Ah sí, es un hecho, la vida tiene soundtrack. Se recuerda uno de la canción de la promo, de la de la abuelita; la del primer amor, la del segundo, la del de turno; la canción de la feria, la de navidad, el disco-poesía, el disco-bailongo, el disco-depre, no lo dudamos, le damos play y en nosotros algo se transforma, la vida incendia su sentido bailando, cantando.
Guatemala tiene para escoger, opciones musicales “qué va a querer, que va a llevar, qué le damos”, sin caer en nacionalismos gratuitos, claro, todos los países tienen sus ritmos, el nuestro por supuesto.
Veamos, del rock al fox-trot, de la cumbia a al corrido, de la salsa a los valses, qué sé yo, camina uno por la calle y en la tienda suena a todo volumen el progama de marimbas, los vecinos le dan macizo al reguetón y el chavito de enfrente vive intensamente su delirio punk (ay no, como cambian las cosas, del origen contestatario y desmadroso del punk queda ahora un tiernito y abrazable punketo, como un peluche de algún personaje de tim burton).

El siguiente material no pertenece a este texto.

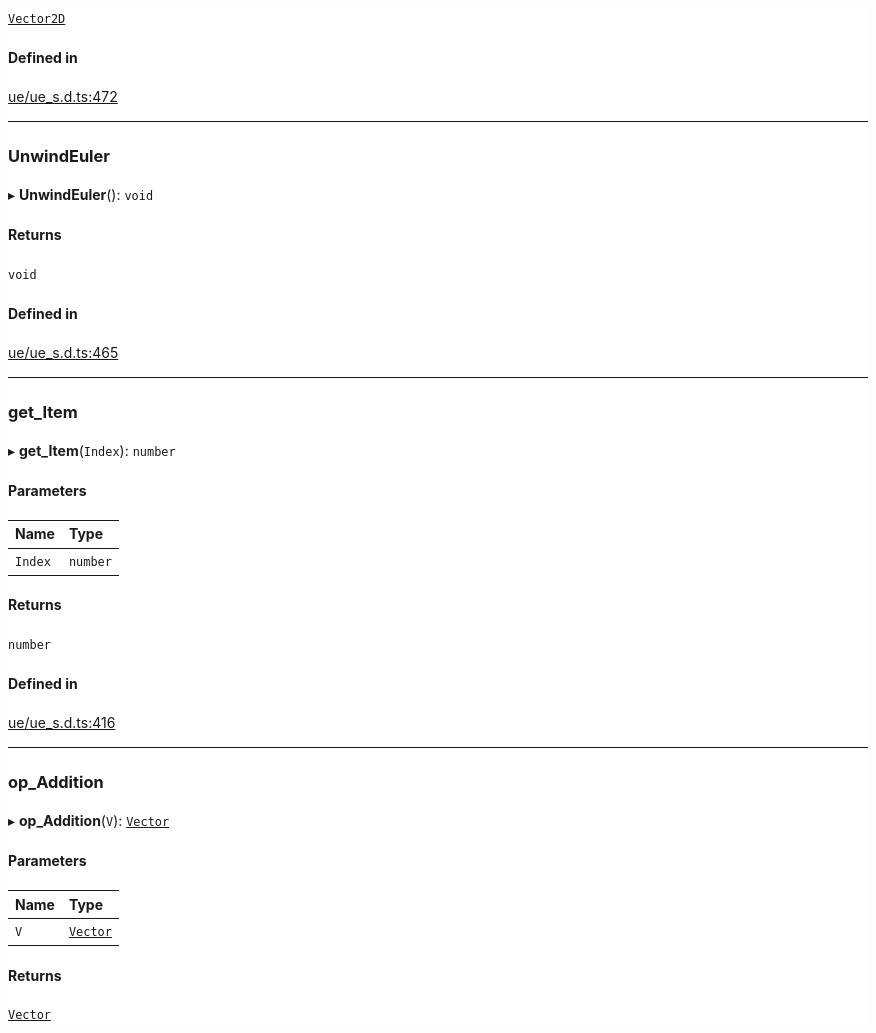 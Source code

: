 [`Vector2D`](ue_ue_s.Vector2D.md)

#### Defined in

[ue/ue_s.d.ts:472](https://github.com/YugMetaverse/yug_typings/blob/25cad34/ue/ue_s.d.ts#L472)

___

### UnwindEuler

▸ **UnwindEuler**(): `void`

#### Returns

`void`

#### Defined in

[ue/ue_s.d.ts:465](https://github.com/YugMetaverse/yug_typings/blob/25cad34/ue/ue_s.d.ts#L465)

___

### get\_Item

▸ **get_Item**(`Index`): `number`

#### Parameters

| Name | Type |
| :------ | :------ |
| `Index` | `number` |

#### Returns

`number`

#### Defined in

[ue/ue_s.d.ts:416](https://github.com/YugMetaverse/yug_typings/blob/25cad34/ue/ue_s.d.ts#L416)

___

### op\_Addition

▸ **op_Addition**(`V`): [`Vector`](ue_ue_s.Vector.md)

#### Parameters

| Name | Type |
| :------ | :------ |
| `V` | [`Vector`](ue_ue_s.Vector.md) |

#### Returns

[`Vector`](ue_ue_s.Vector.md)
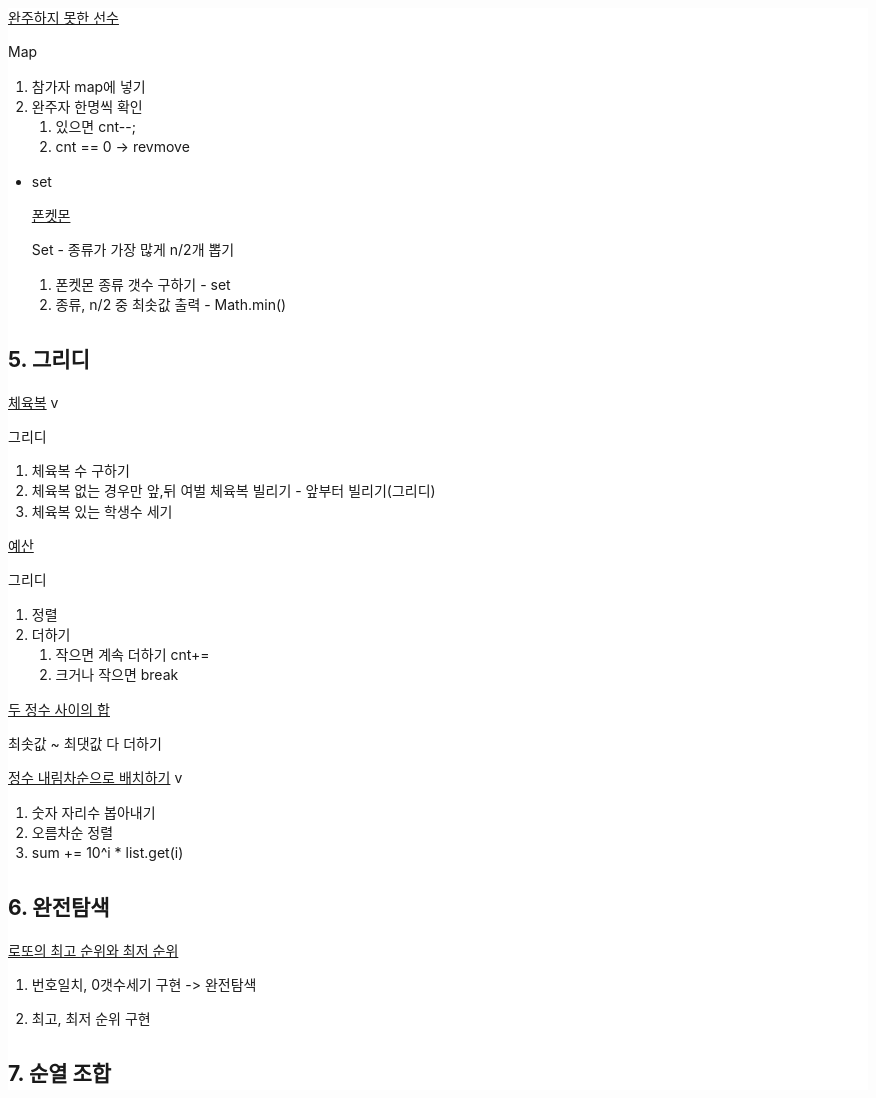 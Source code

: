   [완주하지 못한 선수](https://programmers.co.kr/learn/courses/30/lessons/42576)

  Map

  1. 참가자 map에 넣기
  2. 완주자 한명씩 확인
     1. 있으면 cnt--;
     2. cnt == 0 -> revmove

* set

  [폰켓몬](https://programmers.co.kr/learn/courses/30/lessons/1845)

  Set - 종류가 가장 많게 n/2개 뽑기

  1. 폰켓몬 종류 갯수 구하기 - set
  2. 종류, n/2 중 최솟값 출력 - Math.min()

## 5. 그리디

[체육복](https://programmers.co.kr/learn/courses/30/lessons/42862) v

그리디

1. 체육복 수 구하기
2. 체육복 없는 경우만 앞,뒤 여벌 체육복 빌리기 - 앞부터 빌리기(그리디)
3. 체육복 있는 학생수 세기

[예산](https://programmers.co.kr/learn/courses/30/lessons/12982)

그리디

1. 정렬
2. 더하기
   1. 작으면 계속 더하기 cnt+=
   2. 크거나 작으면 break

[두 정수 사이의 합](https://programmers.co.kr/learn/courses/30/lessons/12912)

최솟값 ~ 최댓값 다 더하기 

[정수 내림차순으로 배치하기](https://school.programmers.co.kr/learn/courses/30/lessons/12933) v

1. 숫자 자리수 봅아내기
2. 오름차순 정렬
3. sum += 10^i * list.get(i)

## 6. 완전탐색

[로또의 최고 순위와 최저 순위](https://programmers.co.kr/learn/courses/30/lessons/77484)

1. 번호일치,  0갯수세기 구현 -> 완전탐색

2. 최고, 최저 순위 구현 



## 7. 순열 조합

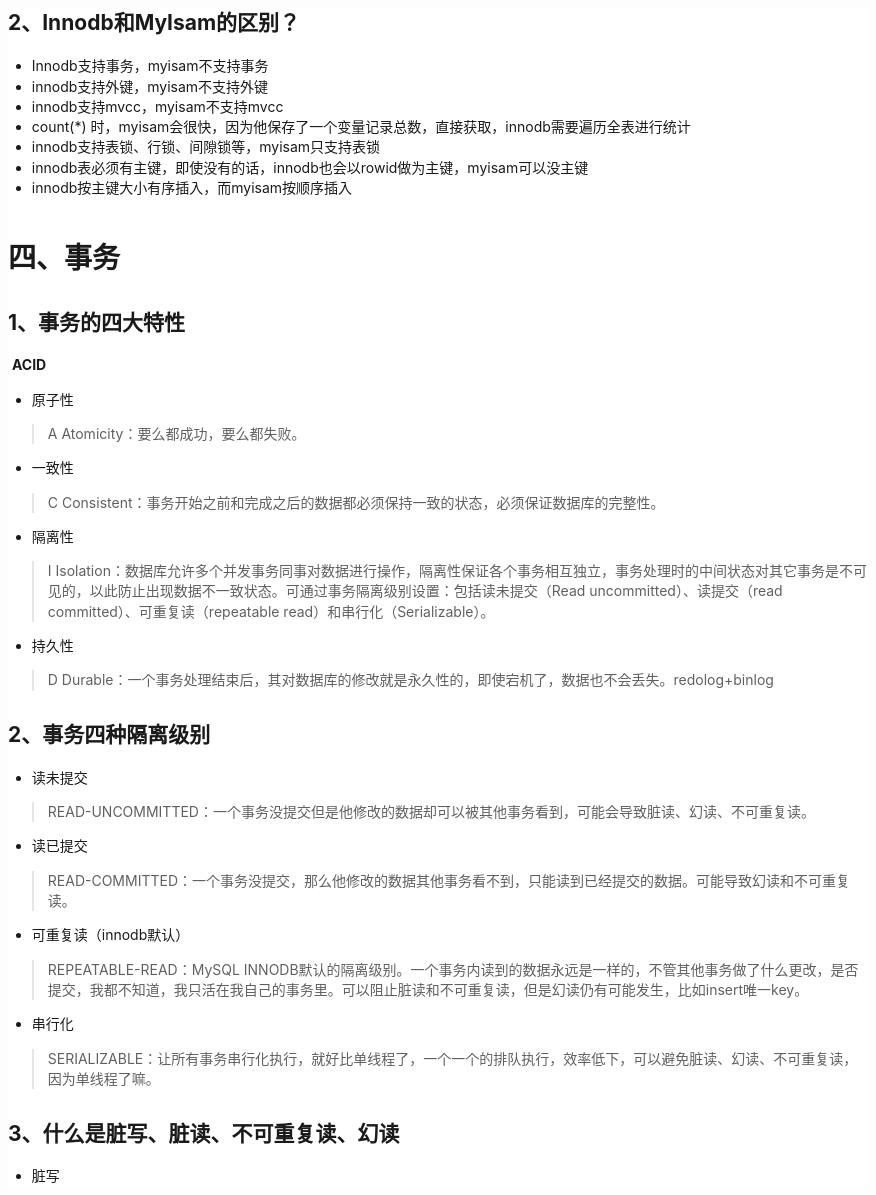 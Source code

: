 ## 2、Innodb和MyIsam的区别？

- Innodb支持事务，myisam不支持事务
- innodb支持外键，myisam不支持外键
- innodb支持mvcc，myisam不支持mvcc
- count(*) 时，myisam会很快，因为他保存了一个变量记录总数，直接获取，innodb需要遍历全表进行统计
- innodb支持表锁、行锁、间隙锁等，myisam只支持表锁
- innodb表必须有主键，即使没有的话，innodb也会以rowid做为主键，myisam可以没主键
- innodb按主键大小有序插入，而myisam按顺序插入

# 四、事务

## 1、事务的四大特性

​		**ACID**

- 原子性

> A Atomicity：要么都成功，要么都失败。

- 一致性

> C Consistent：事务开始之前和完成之后的数据都必须保持一致的状态，必须保证数据库的完整性。

- 隔离性

> I Isolation：数据库允许多个并发事务同事对数据进行操作，隔离性保证各个事务相互独立，事务处理时的中间状态对其它事务是不可见的，以此防止出现数据不一致状态。可通过事务隔离级别设置：包括读未提交（Read uncommitted）、读提交（read committed）、可重复读（repeatable read）和串行化（Serializable）。

- 持久性

> D Durable：一个事务处理结束后，其对数据库的修改就是永久性的，即使宕机了，数据也不会丢失。redolog+binlog

## 2、事务四种隔离级别

- 读未提交

> READ-UNCOMMITTED：一个事务没提交但是他修改的数据却可以被其他事务看到，可能会导致脏读、幻读、不可重复读。 

- 读已提交

> READ-COMMITTED：一个事务没提交，那么他修改的数据其他事务看不到，只能读到已经提交的数据。可能导致幻读和不可重复读。

- 可重复读（innodb默认）

>REPEATABLE-READ：MySQL INNODB默认的隔离级别。一个事务内读到的数据永远是一样的，不管其他事务做了什么更改，是否提交，我都不知道，我只活在我自己的事务里。可以阻止脏读和不可重复读，但是幻读仍有可能发生，比如insert唯一key。

- 串行化

> SERIALIZABLE：让所有事务串行化执行，就好比单线程了，一个一个的排队执行，效率低下，可以避免脏读、幻读、不可重复读，因为单线程了嘛。

## 3、什么是脏写、脏读、不可重复读、幻读

- 脏写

La calle tiene su material, pero los buses no se quedan cortos, las extraurbanas hacia el occidente (y lo digo con conocimiento de causa) llevan religiosamente tex mex y corridos, fijo; en cambio las urbanas son impredecibles, puede ir escuchando José José, Tigres del norte, Wisin y Yandel, Arjona, Viernes Verde o Fidel Funes indistintamente, el remix urbano, así funciona.
Un paseo por la sexta, por qué no, es como un parque temático auditivo, heavy metal, bachata y música religiosa suenan al mismísimo tiempo casi en el mismo lugar, las bocinas hambrientas disputándose los transeúntes oídos, seguro, y en este instante en que yo escribo esto y usted lo lee alguna canción se escucha al fondo, no lo dudo: tal vez no seamos grandes bailarines (¿o sí?) pero somos amantes de la música, súbale pues.